Stored entries
########################################
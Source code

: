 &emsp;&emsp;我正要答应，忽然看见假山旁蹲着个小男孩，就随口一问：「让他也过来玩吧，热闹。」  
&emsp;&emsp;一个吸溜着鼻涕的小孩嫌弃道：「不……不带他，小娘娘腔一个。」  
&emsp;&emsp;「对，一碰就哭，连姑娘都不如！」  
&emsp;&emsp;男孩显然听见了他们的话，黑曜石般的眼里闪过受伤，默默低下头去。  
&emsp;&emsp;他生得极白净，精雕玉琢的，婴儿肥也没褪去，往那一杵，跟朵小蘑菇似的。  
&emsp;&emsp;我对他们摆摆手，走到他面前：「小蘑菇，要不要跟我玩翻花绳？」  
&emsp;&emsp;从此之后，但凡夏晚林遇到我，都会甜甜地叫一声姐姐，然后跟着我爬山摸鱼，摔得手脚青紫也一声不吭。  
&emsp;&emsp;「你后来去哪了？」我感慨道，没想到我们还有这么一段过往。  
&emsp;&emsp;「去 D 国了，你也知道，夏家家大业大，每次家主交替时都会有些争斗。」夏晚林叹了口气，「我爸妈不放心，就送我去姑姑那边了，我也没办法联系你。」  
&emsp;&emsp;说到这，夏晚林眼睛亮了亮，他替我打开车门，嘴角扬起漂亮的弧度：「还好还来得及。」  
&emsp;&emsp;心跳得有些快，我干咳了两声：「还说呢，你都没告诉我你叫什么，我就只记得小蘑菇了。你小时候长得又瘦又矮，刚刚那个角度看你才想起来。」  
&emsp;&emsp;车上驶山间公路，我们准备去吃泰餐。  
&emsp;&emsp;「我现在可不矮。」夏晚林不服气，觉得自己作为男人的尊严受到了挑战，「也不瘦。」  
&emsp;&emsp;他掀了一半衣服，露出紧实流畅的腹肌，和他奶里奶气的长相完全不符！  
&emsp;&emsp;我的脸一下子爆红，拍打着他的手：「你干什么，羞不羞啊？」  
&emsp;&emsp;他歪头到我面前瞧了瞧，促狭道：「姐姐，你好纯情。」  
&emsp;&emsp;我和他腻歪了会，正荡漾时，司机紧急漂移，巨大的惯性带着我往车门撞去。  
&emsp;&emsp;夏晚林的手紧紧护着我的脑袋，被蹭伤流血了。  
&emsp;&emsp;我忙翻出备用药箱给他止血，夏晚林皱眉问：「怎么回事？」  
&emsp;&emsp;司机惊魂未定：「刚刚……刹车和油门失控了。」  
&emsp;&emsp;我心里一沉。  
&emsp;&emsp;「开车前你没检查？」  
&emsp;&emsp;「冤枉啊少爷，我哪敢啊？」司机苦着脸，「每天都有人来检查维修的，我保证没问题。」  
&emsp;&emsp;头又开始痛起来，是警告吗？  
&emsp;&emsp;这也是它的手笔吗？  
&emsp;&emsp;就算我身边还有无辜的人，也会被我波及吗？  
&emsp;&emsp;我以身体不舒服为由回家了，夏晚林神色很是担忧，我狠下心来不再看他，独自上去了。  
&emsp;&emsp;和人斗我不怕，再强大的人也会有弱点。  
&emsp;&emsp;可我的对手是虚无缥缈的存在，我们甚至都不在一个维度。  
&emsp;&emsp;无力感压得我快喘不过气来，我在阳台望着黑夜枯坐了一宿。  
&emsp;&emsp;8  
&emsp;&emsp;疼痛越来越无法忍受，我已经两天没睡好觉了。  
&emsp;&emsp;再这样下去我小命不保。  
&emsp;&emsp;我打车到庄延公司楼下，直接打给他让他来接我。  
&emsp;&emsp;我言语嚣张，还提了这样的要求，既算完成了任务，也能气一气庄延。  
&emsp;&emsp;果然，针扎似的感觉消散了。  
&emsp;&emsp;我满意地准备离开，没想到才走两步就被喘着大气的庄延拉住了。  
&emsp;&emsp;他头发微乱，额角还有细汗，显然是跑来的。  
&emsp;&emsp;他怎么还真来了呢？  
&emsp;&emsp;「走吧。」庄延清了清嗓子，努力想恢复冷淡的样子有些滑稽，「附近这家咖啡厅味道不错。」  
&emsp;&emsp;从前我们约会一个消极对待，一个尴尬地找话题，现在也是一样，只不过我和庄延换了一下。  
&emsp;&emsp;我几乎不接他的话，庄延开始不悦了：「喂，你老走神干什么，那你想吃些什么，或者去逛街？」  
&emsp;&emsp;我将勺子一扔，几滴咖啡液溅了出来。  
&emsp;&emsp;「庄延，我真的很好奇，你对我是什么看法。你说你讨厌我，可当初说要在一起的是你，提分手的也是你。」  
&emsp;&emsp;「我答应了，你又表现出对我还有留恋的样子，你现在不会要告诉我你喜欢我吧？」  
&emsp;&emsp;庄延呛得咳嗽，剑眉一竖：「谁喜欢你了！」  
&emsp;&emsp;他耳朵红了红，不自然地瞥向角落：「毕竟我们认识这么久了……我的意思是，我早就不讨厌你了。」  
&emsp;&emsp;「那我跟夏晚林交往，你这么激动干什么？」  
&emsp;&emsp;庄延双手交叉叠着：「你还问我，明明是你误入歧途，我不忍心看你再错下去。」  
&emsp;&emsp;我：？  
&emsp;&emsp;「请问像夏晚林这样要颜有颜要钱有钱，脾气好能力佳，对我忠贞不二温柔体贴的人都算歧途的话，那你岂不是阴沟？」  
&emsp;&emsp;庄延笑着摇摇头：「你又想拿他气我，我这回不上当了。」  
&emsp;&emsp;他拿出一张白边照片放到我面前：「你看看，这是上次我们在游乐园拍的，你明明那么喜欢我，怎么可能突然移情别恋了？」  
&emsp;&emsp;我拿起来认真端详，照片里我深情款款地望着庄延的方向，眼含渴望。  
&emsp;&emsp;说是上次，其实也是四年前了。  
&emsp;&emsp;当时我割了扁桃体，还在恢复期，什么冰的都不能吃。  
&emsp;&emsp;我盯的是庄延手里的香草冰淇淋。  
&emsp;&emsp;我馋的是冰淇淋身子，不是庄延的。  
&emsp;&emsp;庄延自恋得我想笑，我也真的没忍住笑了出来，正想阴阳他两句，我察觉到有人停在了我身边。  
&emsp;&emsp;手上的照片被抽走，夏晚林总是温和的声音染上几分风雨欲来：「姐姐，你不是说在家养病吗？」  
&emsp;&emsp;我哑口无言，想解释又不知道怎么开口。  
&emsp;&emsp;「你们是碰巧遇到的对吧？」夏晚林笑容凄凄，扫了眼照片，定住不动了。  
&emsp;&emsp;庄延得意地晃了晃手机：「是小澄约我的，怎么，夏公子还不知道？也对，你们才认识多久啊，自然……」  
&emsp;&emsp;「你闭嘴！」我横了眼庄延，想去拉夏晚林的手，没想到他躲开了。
########################################
§ PROBLEM TO WORK ON:
Exactly reproduce all of the entries above.

§ SOLUTION TO THIS TASK:
Source code

: &emsp;&emsp;我正要答应，忽然看见假山旁蹲着个小男孩，就随口一问：「让他也过来玩吧，热闹。」  
&emsp;&emsp;一个吸溜着鼻涕的小孩嫌弃道：「不……不带他，小娘娘腔一个。」  
&emsp;&emsp;「对，一碰就哭，连姑娘都不如！」  
&emsp;&emsp;男孩显然听见了他们的话，黑曜石般的眼里闪过受伤，默默低下头去。  
&emsp;&emsp;他生得极白净，精雕玉琢的，婴儿肥也没褪去，往那一杵，跟朵小蘑菇似的。  
&emsp;&emsp;我对他们摆摆手，走到他面前：「小蘑菇，要不要跟我玩翻花绳？」  
&emsp;&emsp;从此之后，但凡夏晚林遇到我，都会甜甜地叫一声姐姐，然后跟着我爬山摸鱼，摔得手脚青紫也一声不吭。  
&emsp;&emsp;「你后来去哪了？」我感慨道，没想到我们还有这么一段过往。  
&emsp;&emsp;「去 D 国了，你也知道，夏家家大业大，每次家主交替时都会有些争斗。」夏晚林叹了口气，「我爸妈不放心，就送我去姑姑那边了，我也没办法联系你。」  
&emsp;&emsp;说到这，夏晚林眼睛亮了亮，他替我打开车门，嘴角扬起漂亮的弧度：「还好还来得及。」  
&emsp;&emsp;心跳得有些快，我干咳了两声：「还说呢，你都没告诉我你叫什么，我就只记得小蘑菇了。你小时候长得又瘦又矮，刚刚那个角度看你才想起来。」  
&emsp;&emsp;车上驶山间公路，我们准备去吃泰餐。  
&emsp;&emsp;「我现在可不矮。」夏晚林不服气，觉得自己作为男人的尊严受到了挑战，「也不瘦。」  
&emsp;&emsp;他掀了一半衣服，露出紧实流畅的腹肌，和他奶里奶气的长相完全不符！  
&emsp;&emsp;我的脸一下子爆红，拍打着他的手：「你干什么，羞不羞啊？」  
&emsp;&emsp;他歪头到我面前瞧了瞧，促狭道：「姐姐，你好纯情。」  
&emsp;&emsp;我和他腻歪了会，正荡漾时，司机紧急漂移，巨大的惯性带着我往车门撞去。  
&emsp;&emsp;夏晚林的手紧紧护着我的脑袋，被蹭伤流血了。  
&emsp;&emsp;我忙翻出备用药箱给他止血，夏晚林皱眉问：「怎么回事？」  
&emsp;&emsp;司机惊魂未定：「刚刚……刹车和油门失控了。」  
&emsp;&emsp;我心里一沉。  
&emsp;&emsp;「开车前你没检查？」  
&emsp;&emsp;「冤枉啊少爷，我哪敢啊？」司机苦着脸，「每天都有人来检查维修的，我保证没问题。」  
&emsp;&emsp;头又开始痛起来，是警告吗？  
&emsp;&emsp;这也是它的手笔吗？  
&emsp;&emsp;就算我身边还有无辜的人，也会被我波及吗？  
&emsp;&emsp;我以身体不舒服为由回家了，夏晚林神色很是担忧，我狠下心来不再看他，独自上去了。  
&emsp;&emsp;和人斗我不怕，再强大的人也会有弱点。  
&emsp;&emsp;可我的对手是虚无缥缈的存在，我们甚至都不在一个维度。  
&emsp;&emsp;无力感压得我快喘不过气来，我在阳台望着黑夜枯坐了一宿。  
&emsp;&emsp;8  
&emsp;&emsp;疼痛越来越无法忍受，我已经两天没睡好觉了。  
&emsp;&emsp;再这样下去我小命不保。  
&emsp;&emsp;我打车到庄延公司楼下，直接打给他让他来接我。  
&emsp;&emsp;我言语嚣张，还提了这样的要求，既算完成了任务，也能气一气庄延。  
&emsp;&emsp;果然，针扎似的感觉消散了。  
&emsp;&emsp;我满意地准备离开，没想到才走两步就被喘着大气的庄延拉住了。  
&emsp;&emsp;他头发微乱，额角还有细汗，显然是跑来的。  
&emsp;&emsp;他怎么还真来了呢？  
&emsp;&emsp;「走吧。」庄延清了清嗓子，努力想恢复冷淡的样子有些滑稽，「附近这家咖啡厅味道不错。」  
&emsp;&emsp;从前我们约会一个消极对待，一个尴尬地找话题，现在也是一样，只不过我和庄延换了一下。  
&emsp;&emsp;我几乎不接他的话，庄延开始不悦了：「喂，你老走神干什么，那你想吃些什么，或者去逛街？」  
&emsp;&emsp;我将勺子一扔，几滴咖啡液溅了出来。  
&emsp;&emsp;「庄延，我真的很好奇，你对我是什么看法。你说你讨厌我，可当初说要在一起的是你，提分手的也是你。」  
&emsp;&emsp;「我答应了，你又表现出对我还有留恋的样子，你现在不会要告诉我你喜欢我吧？」  
&emsp;&emsp;庄延呛得咳嗽，剑眉一竖：「谁喜欢你了！」  
&emsp;&emsp;他耳朵红了红，不自然地瞥向角落：「毕竟我们认识这么久了……我的意思是，我早就不讨厌你了。」  
&emsp;&emsp;「那我跟夏晚林交往，你这么激动干什么？」  
&emsp;&emsp;庄延双手交叉叠着：「你还问我，明明是你误入歧途，我不忍心看你再错下去。」  
&emsp;&emsp;我：？  
&emsp;&emsp;「请问像夏晚林这样要颜有颜要钱有钱，脾气好能力佳，对我忠贞不二温柔体贴的人都算歧途的话，那你岂不是阴沟？」  
&emsp;&emsp;庄延笑着摇摇头：「你又想拿他气我，我这回不上当了。」  
&emsp;&emsp;他拿出一张白边照片放到我面前：「你看看，这是上次我们在游乐园拍的，你明明那么喜欢我，怎么可能突然移情别恋了？」  
&emsp;&emsp;我拿起来认真端详，照片里我深情款款地望着庄延的方向，眼含渴望。  
&emsp;&emsp;说是上次，其实也是四年前了。  
&emsp;&emsp;当时我割了扁桃体，还在恢复期，什么冰的都不能吃。  
&emsp;&emsp;我盯的是庄延手里的香草冰淇淋。  
&emsp;&emsp;我馋的是冰淇淋身子，不是庄延的。  
&emsp;&emsp;庄延自恋得我想笑，我也真的没忍住笑了出来，正想阴阳他两句，我察觉到有人停在了我身边。  
&emsp;&emsp;手上的照片被抽走，夏晚林总是温和的声音染上几分风雨欲来：「姐姐，你不是说在家养病吗？」  
&emsp;&emsp;我哑口无言，想解释又不知道怎么开口。  
&emsp;&emsp;「你们是碰巧遇到的对吧？」夏晚林笑容凄凄，扫了眼照片，定住不动了。  
&emsp;&emsp;庄延得意地晃了晃手机：「是小澄约我的，怎么，夏公子还不知道？也对，你们才认识多久啊，自然……」  
&emsp;&emsp;「你闭嘴！」我横了眼庄延，想去拉夏晚林的手，没想到他躲开了。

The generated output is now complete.